When you register with LinkedIn, it automatically assigns you with a URL that contains a combination of numbers and letters. But it’s possible to edit your URL so that it includes your name – this way when an employer (or anyone for that matter) Googles your name, your LinkedIn profile will be one of the top results. This makes you more visible to future employers and recruitment agencies.

 

LinkedIn URL
Try not to get too creative with your URL; you want to make sure it looks professional

 

Build your recommendations

Recommendations will convince employers that you’re not just a wannabe – you really can deliver on your claims. If you have worked closely alongside a colleague or employer, then offer them a recommendation for one in return. Choose a particular skill that you would like to highlight and remind your contact of times you have demonstrated that skill.

If you feel uncomfortable asking colleagues for recommendations, try writing recommendations for them without being asked. It is likely that they will return the favor out of courtesy.

 

Build a strong network of "connections"

LinkedIn will automatically invite contacts to connect with you. However, we suggest you deselect this option. While it may help you to build a lot of contacts, it is likely that there are people in your contacts who aren’t going to be helpful to you and may even detract from your professional image. Instead, use the search function to manually search for connections. Once you have made your selections, LinkedIn will then suggest similar people.

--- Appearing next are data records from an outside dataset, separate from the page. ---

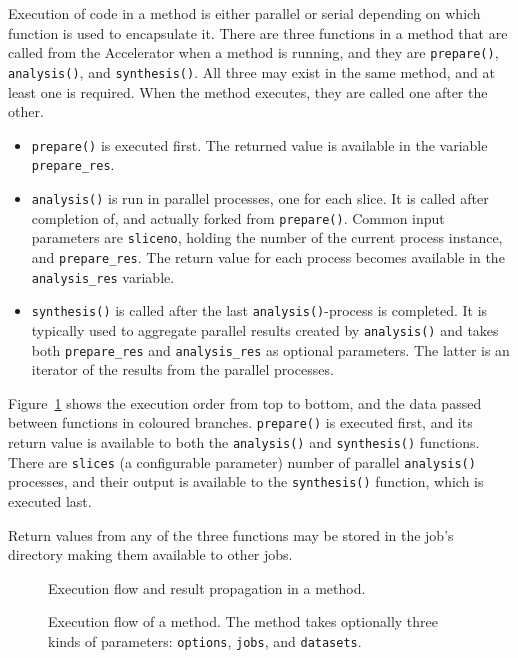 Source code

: Execution of code in a method is either parallel or serial depending
on which function is used to encapsulate it.  There are three
functions in a method that are called from the Accelerator when a
method is running, and they are \texttt{prepare()},
\texttt{analysis()}, and \texttt{synthesis()}.  All three may exist in
the same method, and at least one is required.  When the method
executes, they are called one after the other.
\begin{itemize}
\item[] \texttt{prepare()} is executed first.  The returned value is
  available in the variable \texttt{prepare\_res}.
\item[] \texttt{analysis()} is run in parallel processes, one for each
  slice.  It is called after completion of, and actually forked from
  \texttt{prepare()}.  Common input parameters are \texttt{sliceno},
  holding the number of the current process instance, and
  \texttt{prepare\_res}.  The return value for each process becomes
  available in the \texttt{analysis\_res} variable.
\item[] \texttt{synthesis()} is called after the last
  \texttt{analysis()}-process is completed.  It is typically used to
  aggregate parallel results created by \texttt{analysis()} and takes
  both \texttt{prepare\_res} and \texttt{analysis\_res} as optional
  parameters.  The latter is an iterator of the results from the
  parallel processes.
\end{itemize}
Figure~\ref{fig:prepanasyn} shows the execution order from top to
bottom, and the data passed between functions in coloured branches.
\texttt{prepare()} is executed first, and its return value is
available to both the \texttt{analysis()} and \texttt{synthesis()}
functions.  There are \texttt{slices} (a configurable parameter)
number of parallel \texttt{analysis()} processes, and their output is
available to the \texttt{synthesis()} function, which is executed
last.

Return values from any of the three functions may be stored in the
job's directory making them available to other jobs.


\begin{figure}[t]
  \begin{center}
    
    \caption{Execution flow and result propagation in a method.}
    \label{fig:prepanasyn}
  \end{center}
\end{figure}


\begin{figure}[b]
  \begin{center}
    
    \caption{Execution flow of a method.  The method takes optionally
      three kinds of parameters: \texttt{options}, \texttt{jobs},
      and \texttt{datasets}.}
    \label{fig:execflow}
  \end{center}
\end{figure}


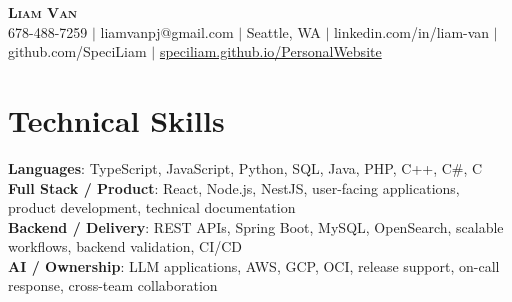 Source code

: \documentclass[letterpaper,11pt]{article}
\begin{document}

%
\begin{center}
    \textbf{\Huge \scshape Liam Van} \\ \vspace{1pt}
    \small 678-488-7259 $|$ \small {liamvanpj@gmail.com} $|$ Seattle, WA
 {{$|$ linkedin.com/in/liam-van} {$|$ github.com/SpeciLiam} {$|$ \href{https://speciliam.github.io/PersonalWebsite}{speciliam.github.io/PersonalWebsite}}}

\end{center}

\section{Technical Skills}
 \begin{itemize}[leftmargin=0.15in, label={}]
    \small{\item{
     \textbf{Languages}{: TypeScript, JavaScript, Python, SQL, Java, PHP, C++, C\#, C} \\
     \textbf{Full Stack / Product}{: React, Node.js, NestJS, user-facing applications, product development, technical documentation} \\
     \textbf{Backend / Delivery}{: REST APIs, Spring Boot, MySQL, OpenSearch, scalable workflows, backend validation, CI/CD} \\
     \textbf{AI / Ownership}{: LLM applications, AWS, GCP, OCI, release support, on-call response, cross-team collaboration} \\
    }}
 \end{itemize}
%
\end{document}
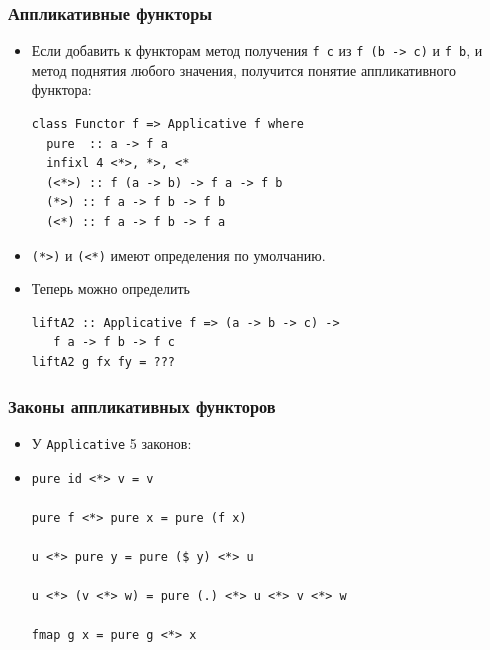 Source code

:\documentclass[11pt]{beamer}
\begin{document}
\begin{frame}[fragile]
\frametitle{Аппликативные функторы}
\begin{itemize}
    \item Если добавить к функторам метод получения \lstinline|f c| из \lstinline|f (b -> c)| и \lstinline|f b|, и метод поднятия любого значения, получится понятие аппликативного функтора:
\begin{lstlisting}[basicstyle=\ttfamily\small]
class Functor f => Applicative f where
  pure  :: a -> f a
  infixl 4 <*>, *>, <*
  (<*>) :: f (a -> b) -> f a -> f b
  (*>) :: f a -> f b -> f b
  (<*) :: f a -> f b -> f a
\end{lstlisting}
    \item \lstinline|(*>)| и \lstinline|(<*)| имеют определения по умолчанию.
    \item Теперь можно определить 
\begin{lstlisting}[basicstyle=\ttfamily\small]
liftA2 :: Applicative f => (a -> b -> c) -> 
   f a -> f b -> f c
liftA2 g fx fy = ???
\end{lstlisting}
\end{itemize}
\end{frame}

\begin{frame}[fragile]
\frametitle{Законы аппликативных функторов}
\begin{itemize}
    \item У \lstinline|Applicative| 5 законов:
    \item
\begin{lstlisting}
pure id <*> v = v

pure f <*> pure x = pure (f x)

u <*> pure y = pure ($ y) <*> u

u <*> (v <*> w) = pure (.) <*> u <*> v <*> w

fmap g x = pure g <*> x
\end{lstlisting}
\end{itemize}
\end{frame}
\end{document}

Spend some time writing personal, tailored messages to each person that will explain why you would value them as a connection – they’re much more likely to respond to your request.

 

Be active in LinkedIn groups

Similar to fan pages on Facebook, LinkedIn has a “group” function that allows members to connect around a common interest or area of experience. This is a great way to build your network and increase your recommendations, so whether it’s an alumni group from university, or an industry specific group, join in and start a conversation. The more groups you join, the more you can network with like-minded professionals – but you do have to be active within a group to reap the benefits. When possible, try to offer a valuable input to the discussion that will benefit other people and demonstrate your passion for your chosen industry.

 

LinkedIn groups
Connecting with friends from old jobs or university is a great way to discover new companies and vacant positions

 

Include Keywords

When recruiters and employers search LinkedIn, they use industry specific keywords to refine their searches. For example, if an employer is looking for a marketing assistant, they are likely to search keywords such as “marketing,” “SEO” and “optimization” to drive them towards professionals that are skilled in this area. Visit the careers page of companies that you would like to be employed by, and pick keywords that are used in their job descriptions. Work these words into your profile – but remember to be subtle about it! It needs to look natural.

 

Publish, and see where you end up!

Once your LinkedIn profile is complete, proofread it for spelling, grammar and accuracy – and then read it through again, trying to judge whether your headline is attention grabbing, your summery is interesting, honest and easy to read, and whether your personality comes across. If you're happy with it, ask a colleague or mentor-figure to look it over and see if it conveys the message you want.

Now your LinkedIn profile should be a compelling portrait of who you are, and what you can bring to your next role.